A l’issue de la présentation du rapport, on demande son avis à la commission éducation : lycées, enseignement supérieur, recherche et innovation. L’avis de Stéphanie Cartoux, en charge de la commission, est favorable. Ni plus, ni moins, la commission ne semble pas se poser beaucoup de questions.
Le président Fabrice Pannekoucke vs. La presse
S’ensuit un tunnel de parole extrêmement long de quinze minutes de notre cher président Fabrice Pannekoucke qui tient à apporter tout son soutien à un rapport qui ne remporte pas franchement l’enthousiasme de l’assemblée (excepté les fafs du RN, les zemmouriens de Haute-Savoie et quelques souverainistes).
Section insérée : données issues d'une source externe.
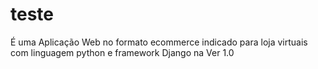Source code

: # teste
É uma Aplicação Web no formato ecommerce indicado para loja virtuais com linguagem python e framework Django na Ver 1.0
Après être venu rappeler à quel point il était important pour la sécurité de la région de faire renifler des lycén-nes par des chiens et des flics, le président de région s’en est violemment pris à la presse indépendante et ici au journal Médiacités qui avait publié à la rentrée 2025 un papier défavorable sur la lubie précédente de la région de mettre des portiques à métaux à l’entrée du lycée Mérieux à Lyon.
« Je vous remercie d’avoir posé cette question du torchon de médiacités auquel je n’ai pas pris la peine de répondre, je vous le concède bien volontiers, tout simplement parce que si je devais passer mon énergie à répondre à tous les torchons qui sont commis tout au long de l’année, c’est autant d’énergie que je ne mettrai pas au service des habitants de notre belle région. »
« Il faut que nos établissements puissent être des sanctuaires »
Son tunnel étant décidément très, très long, et les comptes à régler nombreux, il enchaîne en réitérant la nécessité de la poursuite d’une telle politique de sécurisation des bahuts de la région qui avait été critiquée par Médiacités comme étant illégale, et par la gauche comme « pas pratique ». Selon lui, le test au 1er septembre 2025 des portiques à métaux était voué à faire une démonstration de la fluidité du dispositif, permettant tout à la fois de faire rentrer toustes les lycéen-nes à l’heure en passant leurs affaires au scanner : « C’était légal, et concerté avec le rectorat. […] C’est tellement légal qu’on a reproduit l’expérience à l’occasion de la remise des bourses au mérite. »
Derrière les longues tirades véhémentes du président de région, il y a quand même quelques petits éléments à garder sur le futur de la sur-sécurisation des lycées, et sur lequel il faudra avoir une vigilance accrue. En premier lieu, la volonté de généraliser dans un avenir proche les scanners à métaux à l’entrée des lycées : « En revanche vous avez raison, lorsque nous installerons et investirons je l’espère avec le soutien de l’État pour que des scanners soient installé [visiblement dans tous] soient à ondes millimétriques, c’est à dire ni plus ni moins que ce qu’il y a dans les aéroports c’est d’ailleurs pour ça que j’ai repris cette image qu’il doit être aussi sécure de rentrer dans un avion que dans un établissement, et inversement. » La région et son président n’ont pas dit leur dernier mot sur cette histoire de scanners à métaux.
Alors qu’à l’assemblée de la région le débat portait initialement le 16 octobre sur l’entrée de brigades cynophiles dans les lycées, on voit bien la manière dont la présidence de région entend compléter un arc répressif sur l’ensemble de la jeunesse locale. Après les portiques de Wauquiez, les fouilles filtrantes, la vidéosurveillance viennent maintenant les chiens et les scanners à métaux. La manière dont la nouvelle du vote de l’expérimentation est accueillie à droite (typiquement sur les réseaux sociaux des élu-es locaux comme Pierre Olivier) donne assez bien à voir la suite des choses telle qu’envisagée par la région. Aux lycéen-nes, profs et autres personnels des lycées de rester vigilant-es et de lutter contre la mise en place de ces techniques sécuritaires.